Data for this exercise ▸

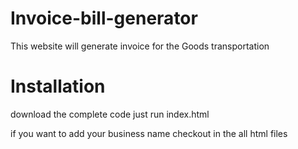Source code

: # Invoice-bill-generator
This website will generate invoice for the Goods transportation 
# Installation
download the complete code
just run index.html

if you want to add your business name checkout in the all html files
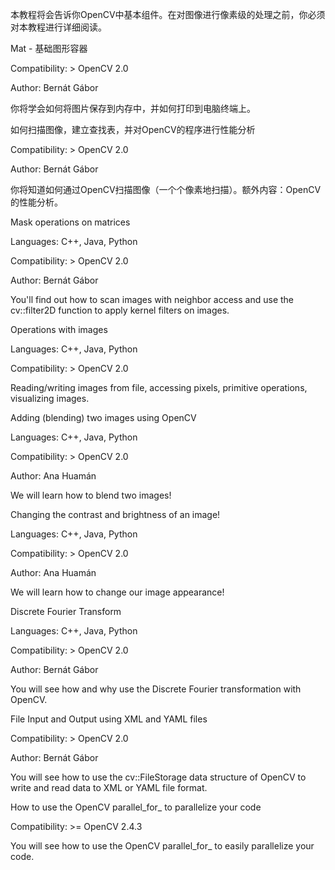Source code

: 本教程将会告诉你OpenCV中基本组件。在对图像进行像素级的处理之前，你必须对本教程进行详细阅读。

Mat - 基础图形容器

Compatibility: > OpenCV 2.0

Author: Bernát Gábor

你将学会如何将图片保存到内存中，并如何打印到电脑终端上。

如何扫描图像，建立查找表，并对OpenCV的程序进行性能分析

Compatibility: > OpenCV 2.0

Author: Bernát Gábor

你将知道如何通过OpenCV扫描图像（一个个像素地扫描）。额外内容：OpenCV的性能分析。

Mask operations on matrices

Languages: C++, Java, Python

Compatibility: > OpenCV 2.0

Author: Bernát Gábor

You'll find out how to scan images with neighbor access and use the cv::filter2D function to apply kernel filters on images.

Operations with images

Languages: C++, Java, Python

Compatibility: > OpenCV 2.0

Reading/writing images from file, accessing pixels, primitive operations, visualizing images.

Adding (blending) two images using OpenCV

Languages: C++, Java, Python

Compatibility: > OpenCV 2.0

Author: Ana Huamán

We will learn how to blend two images!

Changing the contrast and brightness of an image!

Languages: C++, Java, Python

Compatibility: > OpenCV 2.0

Author: Ana Huamán

We will learn how to change our image appearance!

Discrete Fourier Transform

Languages: C++, Java, Python

Compatibility: > OpenCV 2.0

Author: Bernát Gábor

You will see how and why use the Discrete Fourier transformation with OpenCV.

File Input and Output using XML and YAML files

Compatibility: > OpenCV 2.0

Author: Bernát Gábor

You will see how to use the cv::FileStorage data structure of OpenCV to write and read data to XML or YAML file format.

How to use the OpenCV parallel_for_ to parallelize your code

Compatibility: >= OpenCV 2.4.3

You will see how to use the OpenCV parallel_for_ to easily parallelize your code.
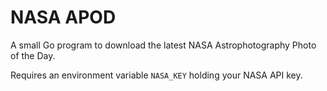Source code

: # NASA APOD

A small Go program to download the latest NASA Astrophotography
Photo of the Day.

Requires an environment variable `NASA_KEY` holding your NASA
API key.
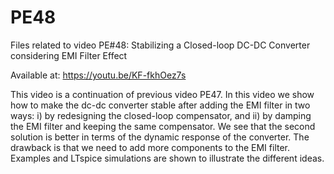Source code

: # PE48
Files related to video PE#48: Stabilizing a Closed-loop DC-DC Converter considering EMI Filter Effect

Available at: https://youtu.be/KF-fkhOez7s

This video is a continuation of previous video PE47. In this video we show how to make the dc-dc converter stable after adding the EMI filter in two ways: i) by redesigning the closed-loop compensator, and ii) by damping the EMI filter and keeping the same compensator. We see that the second solution is better in terms of the dynamic response of the converter. The drawback is that we need to add more components to the EMI filter. Examples and LTspice simulations are shown to illustrate the different ideas.
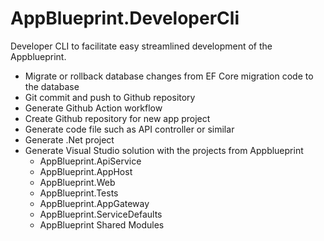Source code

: # AppBlueprint.DeveloperCli


Developer CLI to facilitate easy streamlined development of the Appblueprint.

- Migrate or rollback database changes from EF Core migration code to the database
- Git commit and push to Github repository
- Generate Github Action workflow
- Create Github repository for new app project
- Generate code file such as API controller or similar
- Generate .Net project
- Generate Visual Studio solution with the projects from Appblueprint
  - AppBlueprint.ApiService
  - AppBlueprint.AppHost
  - AppBlueprint.Web
  - AppBlueprint.Tests
  - AppBlueprint.AppGateway
  - AppBlueprint.ServiceDefaults
  - AppBlueprint Shared Modules

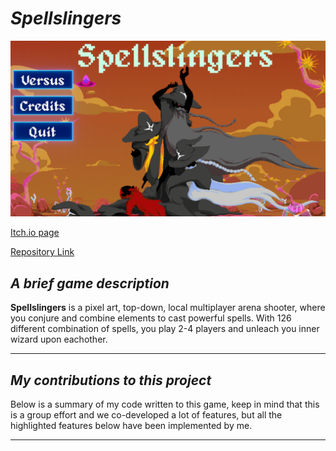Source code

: # *Spellslingers*

![Spellslingers Menu](/SpellSlingers/Images/SpellSlingers_Menu.png)  

[Itch.io page](https://yrgo-game-creator.itch.io/spellslingers)  

[Repository Link](https://github.com/jheden/Spellslingers)  

## *A brief game description*

**Spellslingers** is a pixel art, top-down, local multiplayer arena shooter, where you conjure and combine elements to cast powerful spells. With 126 different combination of spells, you play 2-4 players and unleach you inner wizard upon eachother. 

---

## *My contributions to this project*

Below is a summary of my code written to this game, keep in mind that this is a group effort and we co-developed a lot of features, but all the highlighted features below have been implemented by me. 

---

About this exercise ▸ The total alone is wanted: how many lines in the listing above contain "your".

Output ▸ 4